Stored data entries -
● ● ● ●
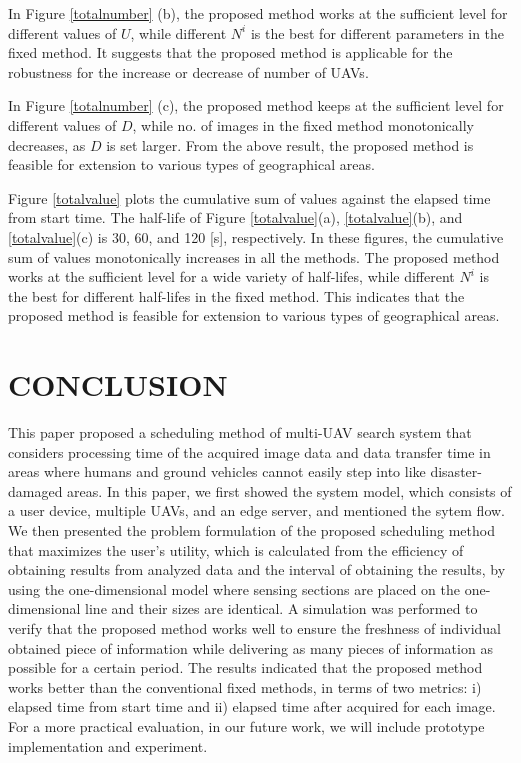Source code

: \documentclass{ieeeaccess}
\begin{document}
In Figure \ref{totalnumber} (b), the proposed method works at the sufficient level for different values of $U$, while different $N^i$ is the best for different parameters in the fixed method.
It suggests that the proposed method is applicable for the robustness for the increase or decrease of number of UAVs.

In Figure \ref{totalnumber} (c), the proposed method keeps at the sufficient level for different values of $D$, while no. of images in the fixed method monotonically decreases, as $D$ is set larger.
From the above result, the proposed method is feasible for extension to various types of geographical areas.

Figure \ref{totalvalue} plots the cumulative sum of values against the elapsed time from start time.
The half-life of Figure \ref{totalvalue}(a), \ref{totalvalue}(b), and \ref{totalvalue}(c) is 30, 60, and 120 [s], respectively.
In these figures, the cumulative sum of values monotonically increases in all the methods.
The proposed method works at the sufficient level for a wide variety of half-lifes, while different $N^i$ is the best for different half-lifes in the fixed method.
This indicates that the proposed method is feasible for extension to various types of geographical areas.

\section{CONCLUSION}
This paper proposed a scheduling method of multi-UAV search system that considers processing time of the acquired image data and data transfer time in areas where humans and ground vehicles cannot easily step into like disaster-damaged areas.
In this paper, we first showed the system model, which consists of a user device, multiple UAVs, and an edge server, and mentioned the sytem flow. 
We then presented the problem formulation of the proposed scheduling method that maximizes the user's utility, which is calculated from the efficiency of obtaining results from analyzed data and the interval of obtaining the results, by using the one-dimensional model where sensing sections are placed on the one-dimensional line and their sizes are identical.
A simulation was performed to verify that the proposed method works well to ensure the freshness of individual obtained piece of information while delivering as many pieces of information as possible for a certain period.
The results indicated that the proposed method works better than the conventional fixed methods, in terms of two metrics: i) elapsed time from start time and ii) elapsed time after acquired for each image.
For a more practical evaluation, in our future work, we will include prototype implementation and experiment.
\end{document}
● ● ● ●
What you have to do -
Extract, word for word, each line from the top of the data down to and including the line with "We then presented"; skip the pictures.

Exercise result -
Source code

: \documentclass{ieeeaccess}
\begin{document}
In Figure \ref{totalnumber} (b), the proposed method works at the sufficient level for different values of $U$, while different $N^i$ is the best for different parameters in the fixed method.
It suggests that the proposed method is applicable for the robustness for the increase or decrease of number of UAVs.

In Figure \ref{totalnumber} (c), the proposed method keeps at the sufficient level for different values of $D$, while no. of images in the fixed method monotonically decreases, as $D$ is set larger.
From the above result, the proposed method is feasible for extension to various types of geographical areas.

Figure \ref{totalvalue} plots the cumulative sum of values against the elapsed time from start time.
The half-life of Figure \ref{totalvalue}(a), \ref{totalvalue}(b), and \ref{totalvalue}(c) is 30, 60, and 120 [s], respectively.
In these figures, the cumulative sum of values monotonically increases in all the methods.
The proposed method works at the sufficient level for a wide variety of half-lifes, while different $N^i$ is the best for different half-lifes in the fixed method.
This indicates that the proposed method is feasible for extension to various types of geographical areas.

\section{CONCLUSION}
This paper proposed a scheduling method of multi-UAV search system that considers processing time of the acquired image data and data transfer time in areas where humans and ground vehicles cannot easily step into like disaster-damaged areas.
In this paper, we first showed the system model, which consists of a user device, multiple UAVs, and an edge server, and mentioned the sytem flow. 
We then presented the problem formulation of the proposed scheduling method that maximizes the user's utility, which is calculated from the efficiency of obtaining results from analyzed data and the interval of obtaining the results, by using the one-dimensional model where sensing sections are placed on the one-dimensional line and their sizes are identical.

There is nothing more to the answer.